Interledger

The modern way to send payments

Illustration of a hand holding a mobile device

Interledger is the global payments network for inclusive financial service providers.


The Interledger network connects financial services that have implemented the Interledger Protocol (ILP) and helps make payments easier, faster and cheaper. 

Traditional payment networks operate independently from each other. Sending money is easy only if the sender and recipient have accounts on the same network, but it can be slow and expensive if they have accounts on different networks.

Interledger makes it easy and inexpensive to send payments in whatever currency or payment network you choose, because Interledger is not tied to any one company, payment network, or currency. Using Interledger, you can send Australian Dollars to someone who wants to receive British Pounds, or you can send United States Dollars to someone who wants to receive Euros.


“Interledger is unique in its approach to making payments accessible to anyone around the world.”

–Adrian Hope-Baylis, CEO at Fynbos

Built on modern technologies, Interledger can handle up to 1 million transactions per second per participant. The reduced cost of transactions, and increased throughput when compared to traditional payment networks, allows Interledger-enabled financial services to explore new use-cases currently impossible in traditional financial systems. 

Micro transactions, as low as the 100th part of a cent, streaming payments and currency exchange during network traversal are all-new use-cases enabled by implementing the Interledger Protocol and joining the Interledger network.


Interledger Protocol (ILP)

The Interledger Protocol (ILP) grew out of a need to solve complexity within the field of global payments. It’s an open, neutral protocol for transferring money based on TCP/IP, the protocol that defines the Internet. It was designed for sending packets of money across different accounting ledgers, at the speed of the internet.

The latest version of ILP (ILPv4) defines a set of rules that describes how ledgers should connect and communicate over the Interledger network. ILPv4 is a simplification of previous versions of the protocol that is optimized for routing large volumes of low-value packets, also known as "penny switching".

ILPv4 can be integrated with any type of ledger, including those not built for interoperability, and it is designed to be used with a variety of higher-level protocols, like Open Payments, that implement features ranging from quoting to sending larger amounts of value with chunked payments and delegated access into accounts.

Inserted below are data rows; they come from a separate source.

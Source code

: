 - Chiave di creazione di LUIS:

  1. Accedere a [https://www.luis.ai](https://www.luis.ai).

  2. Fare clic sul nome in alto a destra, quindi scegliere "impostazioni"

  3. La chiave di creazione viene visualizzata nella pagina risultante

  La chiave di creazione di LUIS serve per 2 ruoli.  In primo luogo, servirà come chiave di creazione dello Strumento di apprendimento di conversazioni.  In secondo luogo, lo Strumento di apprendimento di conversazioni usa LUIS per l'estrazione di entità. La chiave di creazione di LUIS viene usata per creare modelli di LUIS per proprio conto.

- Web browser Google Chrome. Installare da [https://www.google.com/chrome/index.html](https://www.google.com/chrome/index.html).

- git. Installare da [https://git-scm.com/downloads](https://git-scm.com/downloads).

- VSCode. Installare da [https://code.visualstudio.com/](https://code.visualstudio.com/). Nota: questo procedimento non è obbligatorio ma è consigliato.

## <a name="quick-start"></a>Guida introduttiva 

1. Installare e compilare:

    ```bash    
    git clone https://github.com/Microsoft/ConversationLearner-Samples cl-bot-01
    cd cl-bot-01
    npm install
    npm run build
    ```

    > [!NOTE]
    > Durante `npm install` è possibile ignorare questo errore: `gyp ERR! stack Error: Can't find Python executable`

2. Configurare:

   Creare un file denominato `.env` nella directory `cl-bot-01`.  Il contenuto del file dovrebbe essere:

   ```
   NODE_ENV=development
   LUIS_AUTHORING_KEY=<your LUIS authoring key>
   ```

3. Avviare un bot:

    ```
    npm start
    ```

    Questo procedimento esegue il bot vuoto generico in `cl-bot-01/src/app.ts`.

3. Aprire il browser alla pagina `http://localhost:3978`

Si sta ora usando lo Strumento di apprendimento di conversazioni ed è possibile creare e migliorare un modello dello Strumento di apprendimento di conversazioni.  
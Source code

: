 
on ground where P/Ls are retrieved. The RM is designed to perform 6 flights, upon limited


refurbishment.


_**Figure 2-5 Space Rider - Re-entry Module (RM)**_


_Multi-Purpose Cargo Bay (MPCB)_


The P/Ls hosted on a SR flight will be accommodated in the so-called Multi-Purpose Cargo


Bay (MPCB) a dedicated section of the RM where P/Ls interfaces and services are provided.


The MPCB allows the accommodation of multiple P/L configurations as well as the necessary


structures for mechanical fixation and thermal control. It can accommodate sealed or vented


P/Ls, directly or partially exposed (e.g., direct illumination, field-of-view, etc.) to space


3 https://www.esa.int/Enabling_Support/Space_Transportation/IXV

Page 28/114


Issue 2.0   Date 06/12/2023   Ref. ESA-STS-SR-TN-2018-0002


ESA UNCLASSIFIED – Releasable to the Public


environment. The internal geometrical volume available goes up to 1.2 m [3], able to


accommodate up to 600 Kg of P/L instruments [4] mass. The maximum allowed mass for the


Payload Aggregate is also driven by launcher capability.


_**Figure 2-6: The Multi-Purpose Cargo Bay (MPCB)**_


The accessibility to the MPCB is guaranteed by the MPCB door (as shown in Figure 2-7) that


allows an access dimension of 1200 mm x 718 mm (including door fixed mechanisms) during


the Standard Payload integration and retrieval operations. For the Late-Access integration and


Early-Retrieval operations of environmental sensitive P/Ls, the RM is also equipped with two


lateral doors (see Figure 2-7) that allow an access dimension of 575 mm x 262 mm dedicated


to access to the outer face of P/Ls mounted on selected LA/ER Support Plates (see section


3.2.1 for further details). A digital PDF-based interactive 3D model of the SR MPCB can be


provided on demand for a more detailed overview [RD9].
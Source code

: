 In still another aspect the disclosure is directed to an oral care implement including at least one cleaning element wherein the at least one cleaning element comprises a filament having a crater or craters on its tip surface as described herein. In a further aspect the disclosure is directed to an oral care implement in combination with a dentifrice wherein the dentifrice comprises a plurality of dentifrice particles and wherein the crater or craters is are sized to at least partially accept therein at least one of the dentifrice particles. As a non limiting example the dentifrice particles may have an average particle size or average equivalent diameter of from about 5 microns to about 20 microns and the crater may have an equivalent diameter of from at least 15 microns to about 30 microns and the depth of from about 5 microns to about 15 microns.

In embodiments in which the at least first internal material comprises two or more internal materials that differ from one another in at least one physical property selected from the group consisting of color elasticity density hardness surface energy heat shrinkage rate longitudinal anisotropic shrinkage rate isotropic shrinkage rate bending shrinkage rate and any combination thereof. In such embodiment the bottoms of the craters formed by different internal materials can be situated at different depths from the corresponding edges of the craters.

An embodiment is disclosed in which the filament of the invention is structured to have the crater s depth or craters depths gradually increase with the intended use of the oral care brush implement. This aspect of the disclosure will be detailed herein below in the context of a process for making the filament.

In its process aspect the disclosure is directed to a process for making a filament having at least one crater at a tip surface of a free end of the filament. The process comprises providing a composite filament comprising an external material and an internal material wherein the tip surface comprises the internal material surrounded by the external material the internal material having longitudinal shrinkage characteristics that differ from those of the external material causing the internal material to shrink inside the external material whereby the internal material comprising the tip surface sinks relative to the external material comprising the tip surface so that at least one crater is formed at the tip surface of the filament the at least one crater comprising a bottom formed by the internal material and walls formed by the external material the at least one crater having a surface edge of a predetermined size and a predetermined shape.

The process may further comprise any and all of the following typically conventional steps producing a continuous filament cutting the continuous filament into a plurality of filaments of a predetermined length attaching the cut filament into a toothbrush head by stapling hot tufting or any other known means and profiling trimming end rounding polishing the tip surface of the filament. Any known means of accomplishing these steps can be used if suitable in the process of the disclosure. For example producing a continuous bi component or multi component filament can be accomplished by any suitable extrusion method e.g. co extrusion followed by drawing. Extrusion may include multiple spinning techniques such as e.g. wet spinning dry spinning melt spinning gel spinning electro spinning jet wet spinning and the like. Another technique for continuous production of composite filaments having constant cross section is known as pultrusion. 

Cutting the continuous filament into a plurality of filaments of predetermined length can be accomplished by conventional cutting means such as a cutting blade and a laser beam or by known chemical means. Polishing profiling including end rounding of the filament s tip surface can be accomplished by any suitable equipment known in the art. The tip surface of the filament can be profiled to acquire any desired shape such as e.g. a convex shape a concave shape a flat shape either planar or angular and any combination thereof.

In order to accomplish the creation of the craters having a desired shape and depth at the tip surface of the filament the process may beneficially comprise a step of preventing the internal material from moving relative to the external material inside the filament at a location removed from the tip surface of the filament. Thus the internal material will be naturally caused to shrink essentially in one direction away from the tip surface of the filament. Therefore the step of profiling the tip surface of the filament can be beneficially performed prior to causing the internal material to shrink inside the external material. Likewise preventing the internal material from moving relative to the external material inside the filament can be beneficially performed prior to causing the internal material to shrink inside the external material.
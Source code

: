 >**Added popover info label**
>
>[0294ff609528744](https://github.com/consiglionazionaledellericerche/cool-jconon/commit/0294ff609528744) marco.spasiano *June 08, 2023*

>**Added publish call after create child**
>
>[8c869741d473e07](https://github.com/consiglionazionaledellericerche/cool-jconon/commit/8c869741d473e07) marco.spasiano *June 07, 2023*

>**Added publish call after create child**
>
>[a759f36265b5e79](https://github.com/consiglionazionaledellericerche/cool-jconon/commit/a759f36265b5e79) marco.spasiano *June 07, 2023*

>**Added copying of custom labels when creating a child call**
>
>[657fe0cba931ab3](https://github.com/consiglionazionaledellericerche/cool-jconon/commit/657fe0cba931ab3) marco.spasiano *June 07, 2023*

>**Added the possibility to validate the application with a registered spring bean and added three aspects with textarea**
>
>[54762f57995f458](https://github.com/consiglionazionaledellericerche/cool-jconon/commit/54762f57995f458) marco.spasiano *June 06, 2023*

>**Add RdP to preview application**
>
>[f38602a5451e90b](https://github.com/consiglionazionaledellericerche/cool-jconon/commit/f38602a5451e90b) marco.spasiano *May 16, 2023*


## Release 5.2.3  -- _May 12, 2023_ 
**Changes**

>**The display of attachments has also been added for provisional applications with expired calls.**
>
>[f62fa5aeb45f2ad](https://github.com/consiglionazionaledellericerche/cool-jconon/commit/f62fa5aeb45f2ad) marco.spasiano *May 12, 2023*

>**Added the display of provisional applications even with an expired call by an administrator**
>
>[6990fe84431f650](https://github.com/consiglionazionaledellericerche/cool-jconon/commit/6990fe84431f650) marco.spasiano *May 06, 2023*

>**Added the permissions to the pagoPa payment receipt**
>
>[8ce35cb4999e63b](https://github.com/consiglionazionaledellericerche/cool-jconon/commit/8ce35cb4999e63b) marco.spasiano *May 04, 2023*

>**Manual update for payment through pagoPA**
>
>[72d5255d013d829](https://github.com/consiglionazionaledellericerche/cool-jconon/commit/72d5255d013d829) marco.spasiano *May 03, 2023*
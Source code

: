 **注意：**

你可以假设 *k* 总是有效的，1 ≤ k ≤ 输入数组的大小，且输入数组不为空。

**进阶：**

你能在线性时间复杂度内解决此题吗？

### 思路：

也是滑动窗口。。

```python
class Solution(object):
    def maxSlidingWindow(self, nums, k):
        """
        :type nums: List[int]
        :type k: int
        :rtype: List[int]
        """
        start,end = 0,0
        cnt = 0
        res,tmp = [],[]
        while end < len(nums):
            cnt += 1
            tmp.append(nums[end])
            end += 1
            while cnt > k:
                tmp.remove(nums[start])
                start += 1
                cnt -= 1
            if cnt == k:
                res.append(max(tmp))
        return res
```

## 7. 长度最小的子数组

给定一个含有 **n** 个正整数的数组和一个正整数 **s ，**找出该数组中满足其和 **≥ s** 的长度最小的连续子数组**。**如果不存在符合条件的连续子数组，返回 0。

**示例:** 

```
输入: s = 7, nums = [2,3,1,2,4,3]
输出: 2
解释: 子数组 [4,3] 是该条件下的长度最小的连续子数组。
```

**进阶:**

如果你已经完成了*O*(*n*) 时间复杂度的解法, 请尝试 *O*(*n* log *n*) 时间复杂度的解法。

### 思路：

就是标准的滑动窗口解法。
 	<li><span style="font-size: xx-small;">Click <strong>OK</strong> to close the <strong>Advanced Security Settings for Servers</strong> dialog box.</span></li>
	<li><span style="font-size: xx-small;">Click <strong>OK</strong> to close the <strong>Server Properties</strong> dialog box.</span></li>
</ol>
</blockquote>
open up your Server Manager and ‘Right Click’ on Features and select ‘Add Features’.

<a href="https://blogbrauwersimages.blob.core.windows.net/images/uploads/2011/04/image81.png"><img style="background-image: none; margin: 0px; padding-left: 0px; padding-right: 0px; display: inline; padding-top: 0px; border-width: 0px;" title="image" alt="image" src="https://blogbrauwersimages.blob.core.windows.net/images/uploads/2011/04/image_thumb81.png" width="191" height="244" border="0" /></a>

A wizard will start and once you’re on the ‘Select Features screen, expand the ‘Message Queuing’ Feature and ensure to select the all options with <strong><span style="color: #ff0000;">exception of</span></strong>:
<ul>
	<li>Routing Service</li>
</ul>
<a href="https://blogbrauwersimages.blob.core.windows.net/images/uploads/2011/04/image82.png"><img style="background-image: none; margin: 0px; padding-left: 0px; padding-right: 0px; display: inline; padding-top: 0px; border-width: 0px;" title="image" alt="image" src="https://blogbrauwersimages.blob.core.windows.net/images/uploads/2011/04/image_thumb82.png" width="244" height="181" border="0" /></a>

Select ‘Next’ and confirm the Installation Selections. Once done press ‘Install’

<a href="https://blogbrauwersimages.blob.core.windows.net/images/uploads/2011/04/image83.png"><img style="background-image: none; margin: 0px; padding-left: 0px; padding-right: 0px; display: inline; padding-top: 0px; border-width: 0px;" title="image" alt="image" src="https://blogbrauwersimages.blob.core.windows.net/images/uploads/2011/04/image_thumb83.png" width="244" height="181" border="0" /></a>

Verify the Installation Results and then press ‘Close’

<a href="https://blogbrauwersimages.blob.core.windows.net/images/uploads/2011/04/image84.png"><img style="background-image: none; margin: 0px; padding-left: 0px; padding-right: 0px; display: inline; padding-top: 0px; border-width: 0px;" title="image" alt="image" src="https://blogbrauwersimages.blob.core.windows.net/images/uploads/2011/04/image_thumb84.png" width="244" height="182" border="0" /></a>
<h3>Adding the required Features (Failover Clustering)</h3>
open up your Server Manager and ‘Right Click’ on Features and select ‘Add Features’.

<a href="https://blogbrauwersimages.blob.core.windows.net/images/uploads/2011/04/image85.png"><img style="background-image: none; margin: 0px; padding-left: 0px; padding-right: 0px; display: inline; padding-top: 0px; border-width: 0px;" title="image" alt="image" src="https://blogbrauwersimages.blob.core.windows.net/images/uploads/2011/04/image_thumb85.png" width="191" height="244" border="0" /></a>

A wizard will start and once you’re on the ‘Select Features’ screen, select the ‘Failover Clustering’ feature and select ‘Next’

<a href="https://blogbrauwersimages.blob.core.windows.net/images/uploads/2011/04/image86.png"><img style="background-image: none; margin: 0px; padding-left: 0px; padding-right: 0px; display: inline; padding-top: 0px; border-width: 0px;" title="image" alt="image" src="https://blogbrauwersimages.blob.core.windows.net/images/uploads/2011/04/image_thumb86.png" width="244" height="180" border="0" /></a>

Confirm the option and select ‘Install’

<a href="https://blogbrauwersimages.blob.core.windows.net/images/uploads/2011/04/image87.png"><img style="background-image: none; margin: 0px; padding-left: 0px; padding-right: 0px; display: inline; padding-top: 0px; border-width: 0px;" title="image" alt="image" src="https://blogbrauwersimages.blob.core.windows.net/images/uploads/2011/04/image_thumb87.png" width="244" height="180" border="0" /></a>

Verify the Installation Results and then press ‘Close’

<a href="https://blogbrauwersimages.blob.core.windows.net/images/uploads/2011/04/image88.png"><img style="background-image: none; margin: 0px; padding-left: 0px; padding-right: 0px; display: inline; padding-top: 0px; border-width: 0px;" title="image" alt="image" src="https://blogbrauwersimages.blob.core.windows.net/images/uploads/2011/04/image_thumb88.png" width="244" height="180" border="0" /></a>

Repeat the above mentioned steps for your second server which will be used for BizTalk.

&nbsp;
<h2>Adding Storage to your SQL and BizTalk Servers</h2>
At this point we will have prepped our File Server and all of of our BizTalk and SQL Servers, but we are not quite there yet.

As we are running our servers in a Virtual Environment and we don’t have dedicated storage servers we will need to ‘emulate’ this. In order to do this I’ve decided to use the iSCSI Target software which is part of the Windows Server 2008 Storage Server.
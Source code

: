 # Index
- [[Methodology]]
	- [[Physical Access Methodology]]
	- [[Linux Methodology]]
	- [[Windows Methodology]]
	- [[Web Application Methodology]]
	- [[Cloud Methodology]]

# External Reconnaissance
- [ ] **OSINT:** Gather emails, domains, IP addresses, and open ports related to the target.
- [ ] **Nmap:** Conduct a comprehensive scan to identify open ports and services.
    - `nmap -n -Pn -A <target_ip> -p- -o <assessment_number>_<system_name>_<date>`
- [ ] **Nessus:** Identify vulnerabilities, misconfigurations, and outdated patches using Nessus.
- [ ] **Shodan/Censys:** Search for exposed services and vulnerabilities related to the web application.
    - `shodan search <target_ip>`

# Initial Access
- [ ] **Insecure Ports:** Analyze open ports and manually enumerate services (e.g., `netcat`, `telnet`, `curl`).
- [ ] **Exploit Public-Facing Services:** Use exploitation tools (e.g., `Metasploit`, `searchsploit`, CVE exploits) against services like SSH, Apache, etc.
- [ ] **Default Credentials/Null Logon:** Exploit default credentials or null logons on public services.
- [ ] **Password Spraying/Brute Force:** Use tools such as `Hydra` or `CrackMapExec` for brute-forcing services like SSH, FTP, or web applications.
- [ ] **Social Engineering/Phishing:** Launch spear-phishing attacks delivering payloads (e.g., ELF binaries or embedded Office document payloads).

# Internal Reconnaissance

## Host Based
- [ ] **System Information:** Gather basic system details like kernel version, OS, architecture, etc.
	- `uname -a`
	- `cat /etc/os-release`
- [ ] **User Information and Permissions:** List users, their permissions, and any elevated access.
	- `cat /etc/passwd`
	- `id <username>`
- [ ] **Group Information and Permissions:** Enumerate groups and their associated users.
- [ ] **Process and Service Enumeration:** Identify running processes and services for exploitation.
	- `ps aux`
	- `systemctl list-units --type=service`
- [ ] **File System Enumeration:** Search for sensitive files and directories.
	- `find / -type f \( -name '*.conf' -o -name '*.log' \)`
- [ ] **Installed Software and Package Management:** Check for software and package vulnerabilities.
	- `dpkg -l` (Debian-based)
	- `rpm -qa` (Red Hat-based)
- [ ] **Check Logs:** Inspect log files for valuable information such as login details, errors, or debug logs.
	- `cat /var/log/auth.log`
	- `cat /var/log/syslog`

Like the internet, connectors route packets of money across inter-connected nodes.  ILPv4 is a request/response protocol, where requests and responses are ILPv4 packets. Typically, a single aggregate payment from sender to receiver is split into multiple ILP packets. Each ILP packet contains transaction information, which is private to the ledgers participating in the transaction.


ILP is not tied to a single company, payment network, or currency.

The open architecture and minimal protocol enable interoperability for any digital financial service.

Interledger enables secure, multi-hop payments using Hashed Timelock Agreements. As of ILPv4, these conditions are not enforced by the ledger, as it would be too costly and slow. Instead, participants in the network use these hashlocks to perform accounting with their connected nodes. 

Accounting is used to determine in-flight balances, which are periodically settled. Because the Settlement phase is completely outside the Interledger Protocol, it enables ILP to have much faster messaging and clearing of a payment than any traditional financial system.